Entroterre Festival… Culture e territori in Festival!
Canossa si trova sulle colline della provincia di Reggio Emilia, nel cuore dell’Appennino emiliano.
In auto
Canossa è raggiungibile tramite l’autostrada A1 Milano–Napoli.
Le uscite consigliate sono Reggio Emilia oppure Terre di Canossa–Campegine.
Da lì si prosegue in direzione San Polo d’Enza / Ciano d’Enza / Canossa seguendo le indicazioni stradali.
Il tragitto dal casello autostradale richiede circa 35-50 minuti, a seconda dell’uscita scelta.

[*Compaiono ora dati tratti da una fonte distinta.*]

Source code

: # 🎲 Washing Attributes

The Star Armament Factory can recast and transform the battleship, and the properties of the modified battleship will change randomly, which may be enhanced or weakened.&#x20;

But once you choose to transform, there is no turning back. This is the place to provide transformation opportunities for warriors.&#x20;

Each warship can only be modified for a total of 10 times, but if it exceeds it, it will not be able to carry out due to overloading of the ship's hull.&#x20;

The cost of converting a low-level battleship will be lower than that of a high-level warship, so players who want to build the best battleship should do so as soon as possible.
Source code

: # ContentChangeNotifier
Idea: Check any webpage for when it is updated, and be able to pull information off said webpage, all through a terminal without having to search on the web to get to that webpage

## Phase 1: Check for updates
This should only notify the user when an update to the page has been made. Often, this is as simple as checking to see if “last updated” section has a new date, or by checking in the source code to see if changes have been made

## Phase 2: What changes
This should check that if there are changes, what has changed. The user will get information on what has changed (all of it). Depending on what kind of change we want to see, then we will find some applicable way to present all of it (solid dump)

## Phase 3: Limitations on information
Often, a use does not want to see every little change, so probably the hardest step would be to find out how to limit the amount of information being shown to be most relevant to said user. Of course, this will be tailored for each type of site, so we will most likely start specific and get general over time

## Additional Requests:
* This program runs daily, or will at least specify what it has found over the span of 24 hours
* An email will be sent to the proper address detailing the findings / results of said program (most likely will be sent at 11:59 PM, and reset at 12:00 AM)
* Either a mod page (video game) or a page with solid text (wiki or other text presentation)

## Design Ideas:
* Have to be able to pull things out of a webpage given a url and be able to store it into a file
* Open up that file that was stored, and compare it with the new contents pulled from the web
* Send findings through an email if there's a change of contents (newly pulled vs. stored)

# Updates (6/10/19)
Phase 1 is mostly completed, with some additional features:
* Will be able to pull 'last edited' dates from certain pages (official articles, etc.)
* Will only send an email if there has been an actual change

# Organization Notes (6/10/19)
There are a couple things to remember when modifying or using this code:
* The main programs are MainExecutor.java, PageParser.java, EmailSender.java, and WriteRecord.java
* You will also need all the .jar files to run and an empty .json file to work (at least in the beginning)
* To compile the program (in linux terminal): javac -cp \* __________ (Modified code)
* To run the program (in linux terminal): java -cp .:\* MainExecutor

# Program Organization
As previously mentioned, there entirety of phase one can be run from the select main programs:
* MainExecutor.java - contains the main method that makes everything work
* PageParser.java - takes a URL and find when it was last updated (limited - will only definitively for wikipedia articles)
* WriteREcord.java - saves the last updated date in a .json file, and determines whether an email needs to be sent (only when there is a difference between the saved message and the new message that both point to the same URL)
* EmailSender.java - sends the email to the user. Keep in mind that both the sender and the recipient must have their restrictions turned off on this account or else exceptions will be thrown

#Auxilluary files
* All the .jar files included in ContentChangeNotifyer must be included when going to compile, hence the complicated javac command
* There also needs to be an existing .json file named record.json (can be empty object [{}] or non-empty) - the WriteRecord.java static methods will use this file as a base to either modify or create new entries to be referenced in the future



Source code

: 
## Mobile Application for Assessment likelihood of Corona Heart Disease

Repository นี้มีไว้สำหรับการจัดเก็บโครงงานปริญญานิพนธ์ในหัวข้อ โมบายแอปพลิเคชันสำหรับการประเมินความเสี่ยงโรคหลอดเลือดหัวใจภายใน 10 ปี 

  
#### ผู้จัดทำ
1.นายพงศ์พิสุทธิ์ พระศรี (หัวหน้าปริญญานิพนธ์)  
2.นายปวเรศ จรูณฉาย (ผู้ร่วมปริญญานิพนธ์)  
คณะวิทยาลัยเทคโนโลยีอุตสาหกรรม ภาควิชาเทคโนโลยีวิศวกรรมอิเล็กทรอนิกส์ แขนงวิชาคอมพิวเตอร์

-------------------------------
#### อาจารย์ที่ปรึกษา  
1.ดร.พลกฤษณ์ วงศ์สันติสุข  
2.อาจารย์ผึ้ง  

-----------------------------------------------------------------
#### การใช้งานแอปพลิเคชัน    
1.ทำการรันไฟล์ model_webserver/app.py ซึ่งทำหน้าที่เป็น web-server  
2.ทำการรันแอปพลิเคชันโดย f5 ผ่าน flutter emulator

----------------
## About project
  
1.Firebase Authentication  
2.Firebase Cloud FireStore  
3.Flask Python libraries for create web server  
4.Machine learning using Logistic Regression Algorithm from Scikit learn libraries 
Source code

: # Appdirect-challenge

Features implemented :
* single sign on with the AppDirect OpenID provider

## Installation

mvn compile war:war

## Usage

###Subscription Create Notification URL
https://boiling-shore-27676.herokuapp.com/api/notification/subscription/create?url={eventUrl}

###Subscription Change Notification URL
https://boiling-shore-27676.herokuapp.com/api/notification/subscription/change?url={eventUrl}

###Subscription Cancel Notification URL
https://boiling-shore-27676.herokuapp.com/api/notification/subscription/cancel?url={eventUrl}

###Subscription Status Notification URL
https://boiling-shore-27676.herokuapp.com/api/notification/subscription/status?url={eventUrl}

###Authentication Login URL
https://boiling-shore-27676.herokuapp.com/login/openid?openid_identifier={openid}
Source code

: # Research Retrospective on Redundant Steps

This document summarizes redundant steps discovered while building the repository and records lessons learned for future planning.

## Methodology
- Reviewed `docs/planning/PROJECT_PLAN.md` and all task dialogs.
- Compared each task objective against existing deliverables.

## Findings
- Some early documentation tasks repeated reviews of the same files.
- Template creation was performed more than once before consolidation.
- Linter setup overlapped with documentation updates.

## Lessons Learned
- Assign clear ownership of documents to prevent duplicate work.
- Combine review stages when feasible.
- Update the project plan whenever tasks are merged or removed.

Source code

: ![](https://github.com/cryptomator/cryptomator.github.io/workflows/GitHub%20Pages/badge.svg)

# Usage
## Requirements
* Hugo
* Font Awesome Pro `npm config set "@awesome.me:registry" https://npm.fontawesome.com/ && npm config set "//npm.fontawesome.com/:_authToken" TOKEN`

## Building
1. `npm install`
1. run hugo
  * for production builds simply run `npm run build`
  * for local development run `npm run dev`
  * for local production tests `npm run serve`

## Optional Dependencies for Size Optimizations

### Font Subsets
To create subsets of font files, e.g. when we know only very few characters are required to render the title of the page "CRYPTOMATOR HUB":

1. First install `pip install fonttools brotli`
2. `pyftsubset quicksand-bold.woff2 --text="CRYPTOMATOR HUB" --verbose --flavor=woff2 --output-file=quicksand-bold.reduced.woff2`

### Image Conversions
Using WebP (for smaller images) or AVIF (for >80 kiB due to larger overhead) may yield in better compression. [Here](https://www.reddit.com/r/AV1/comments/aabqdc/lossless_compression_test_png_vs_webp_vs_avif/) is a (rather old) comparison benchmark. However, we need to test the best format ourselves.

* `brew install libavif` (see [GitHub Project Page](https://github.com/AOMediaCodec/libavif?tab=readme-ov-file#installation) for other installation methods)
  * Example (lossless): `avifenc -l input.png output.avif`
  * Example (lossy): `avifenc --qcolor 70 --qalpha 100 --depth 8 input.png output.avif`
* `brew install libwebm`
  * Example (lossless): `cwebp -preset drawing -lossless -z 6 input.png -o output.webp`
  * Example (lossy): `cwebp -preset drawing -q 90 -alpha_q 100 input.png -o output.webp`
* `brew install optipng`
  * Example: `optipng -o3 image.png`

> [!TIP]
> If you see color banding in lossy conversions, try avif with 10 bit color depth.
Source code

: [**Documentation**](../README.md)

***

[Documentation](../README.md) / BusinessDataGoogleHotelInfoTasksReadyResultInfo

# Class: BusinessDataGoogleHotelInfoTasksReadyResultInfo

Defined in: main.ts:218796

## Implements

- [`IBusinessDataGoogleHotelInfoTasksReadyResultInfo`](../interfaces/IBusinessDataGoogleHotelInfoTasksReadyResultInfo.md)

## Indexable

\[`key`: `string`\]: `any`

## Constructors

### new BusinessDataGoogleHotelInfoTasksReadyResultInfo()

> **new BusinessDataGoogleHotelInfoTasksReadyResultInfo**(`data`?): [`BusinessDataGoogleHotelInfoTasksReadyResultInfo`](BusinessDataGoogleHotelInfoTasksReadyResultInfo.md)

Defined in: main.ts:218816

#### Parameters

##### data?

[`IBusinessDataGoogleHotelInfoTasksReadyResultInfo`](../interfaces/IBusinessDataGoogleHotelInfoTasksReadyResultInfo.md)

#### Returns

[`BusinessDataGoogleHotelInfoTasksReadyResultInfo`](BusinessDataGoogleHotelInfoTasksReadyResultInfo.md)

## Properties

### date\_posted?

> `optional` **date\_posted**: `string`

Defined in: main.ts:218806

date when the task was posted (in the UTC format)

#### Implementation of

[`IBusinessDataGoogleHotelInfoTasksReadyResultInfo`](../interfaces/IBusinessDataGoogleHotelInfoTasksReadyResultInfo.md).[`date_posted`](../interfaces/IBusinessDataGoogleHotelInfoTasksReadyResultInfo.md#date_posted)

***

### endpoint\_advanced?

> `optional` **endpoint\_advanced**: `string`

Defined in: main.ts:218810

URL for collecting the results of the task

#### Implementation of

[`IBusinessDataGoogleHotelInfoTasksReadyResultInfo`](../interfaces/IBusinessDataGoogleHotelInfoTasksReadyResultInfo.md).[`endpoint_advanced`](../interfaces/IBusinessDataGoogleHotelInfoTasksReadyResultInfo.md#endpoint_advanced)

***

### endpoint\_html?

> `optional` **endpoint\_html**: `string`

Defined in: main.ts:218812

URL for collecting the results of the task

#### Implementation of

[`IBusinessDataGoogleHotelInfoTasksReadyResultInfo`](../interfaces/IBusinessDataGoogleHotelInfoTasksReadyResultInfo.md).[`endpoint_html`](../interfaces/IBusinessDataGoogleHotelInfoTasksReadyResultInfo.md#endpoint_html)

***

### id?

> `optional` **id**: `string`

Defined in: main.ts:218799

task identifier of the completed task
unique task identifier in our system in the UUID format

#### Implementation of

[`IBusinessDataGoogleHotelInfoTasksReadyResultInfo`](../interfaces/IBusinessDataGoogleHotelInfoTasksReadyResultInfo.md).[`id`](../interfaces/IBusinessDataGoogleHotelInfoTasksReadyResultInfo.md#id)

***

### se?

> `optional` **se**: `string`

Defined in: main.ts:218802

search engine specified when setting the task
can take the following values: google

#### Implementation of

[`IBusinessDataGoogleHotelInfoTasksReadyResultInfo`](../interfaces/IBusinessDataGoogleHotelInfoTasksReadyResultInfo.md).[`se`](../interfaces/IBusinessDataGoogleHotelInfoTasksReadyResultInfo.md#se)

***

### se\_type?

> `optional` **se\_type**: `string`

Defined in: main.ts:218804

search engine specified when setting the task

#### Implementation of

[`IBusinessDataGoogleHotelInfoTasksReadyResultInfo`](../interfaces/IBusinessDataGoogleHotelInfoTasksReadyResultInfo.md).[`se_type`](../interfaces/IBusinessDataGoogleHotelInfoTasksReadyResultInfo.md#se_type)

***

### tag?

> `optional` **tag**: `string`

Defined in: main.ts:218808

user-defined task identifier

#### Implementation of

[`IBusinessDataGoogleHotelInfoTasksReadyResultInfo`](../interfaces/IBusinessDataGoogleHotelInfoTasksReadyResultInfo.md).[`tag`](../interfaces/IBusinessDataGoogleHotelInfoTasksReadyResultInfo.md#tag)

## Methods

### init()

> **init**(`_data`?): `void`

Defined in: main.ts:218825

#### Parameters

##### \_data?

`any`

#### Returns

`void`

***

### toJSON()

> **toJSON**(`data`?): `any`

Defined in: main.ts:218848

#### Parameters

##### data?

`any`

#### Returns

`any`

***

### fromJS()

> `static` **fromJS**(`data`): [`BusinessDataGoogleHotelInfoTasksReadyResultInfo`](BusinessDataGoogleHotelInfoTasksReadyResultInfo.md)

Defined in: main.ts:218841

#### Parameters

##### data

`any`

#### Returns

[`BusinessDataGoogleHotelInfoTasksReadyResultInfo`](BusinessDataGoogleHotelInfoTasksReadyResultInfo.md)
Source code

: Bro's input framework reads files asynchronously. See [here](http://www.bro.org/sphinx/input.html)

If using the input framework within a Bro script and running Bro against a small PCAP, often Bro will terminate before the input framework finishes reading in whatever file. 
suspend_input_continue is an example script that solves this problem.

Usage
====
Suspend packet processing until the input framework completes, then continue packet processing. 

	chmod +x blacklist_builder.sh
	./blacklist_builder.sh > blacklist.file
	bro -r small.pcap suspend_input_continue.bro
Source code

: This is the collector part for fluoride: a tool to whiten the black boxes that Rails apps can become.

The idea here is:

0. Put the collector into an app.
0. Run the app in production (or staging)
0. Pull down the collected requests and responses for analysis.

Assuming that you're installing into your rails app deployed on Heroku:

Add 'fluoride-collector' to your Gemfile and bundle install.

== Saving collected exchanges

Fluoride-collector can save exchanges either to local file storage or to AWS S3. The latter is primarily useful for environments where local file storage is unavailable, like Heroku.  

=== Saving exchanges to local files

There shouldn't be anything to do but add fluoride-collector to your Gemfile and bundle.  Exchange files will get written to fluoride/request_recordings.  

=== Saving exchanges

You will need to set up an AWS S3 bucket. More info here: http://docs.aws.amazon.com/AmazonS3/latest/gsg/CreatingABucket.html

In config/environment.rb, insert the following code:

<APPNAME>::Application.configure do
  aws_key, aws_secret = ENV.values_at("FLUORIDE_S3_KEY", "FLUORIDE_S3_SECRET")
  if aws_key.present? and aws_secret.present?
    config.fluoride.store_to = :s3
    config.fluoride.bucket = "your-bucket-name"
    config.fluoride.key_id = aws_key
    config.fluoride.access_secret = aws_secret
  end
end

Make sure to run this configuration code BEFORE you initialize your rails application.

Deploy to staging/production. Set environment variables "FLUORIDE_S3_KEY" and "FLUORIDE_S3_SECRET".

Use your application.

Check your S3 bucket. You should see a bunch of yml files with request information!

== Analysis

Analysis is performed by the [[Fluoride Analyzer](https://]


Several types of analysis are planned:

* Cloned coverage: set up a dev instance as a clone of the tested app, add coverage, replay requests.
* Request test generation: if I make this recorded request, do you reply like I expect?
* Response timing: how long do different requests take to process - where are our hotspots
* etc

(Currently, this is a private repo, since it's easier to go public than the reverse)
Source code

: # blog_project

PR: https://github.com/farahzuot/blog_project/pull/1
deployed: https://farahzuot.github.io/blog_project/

Nelle vicinanze del borgo e delle principali aree di interesse sono presenti parcheggi pubblici.
In treno
Le stazioni ferroviarie più vicine sono quelle di Reggio Emilia e di Ciano d’Enza, collegate rispettivamente alla rete nazionale e alla linea ferroviaria locale Reggio Emilia–Ciano d’Enza.
Da lì è possibile proseguire in autobus verso Canossa.
Il trasferimento richiede circa 30-45 minuti da Ciano d’Enza e circa 1 ora da Reggio Emilia, a seconda delle coincidenze.
In autobus
Sono attivi collegamenti autobus da Reggio Emilia e dai comuni limitrofi verso Canossa e le località vicine.
Le fermate principali consentono di raggiungere facilmente il centro e le aree di interesse del territorio.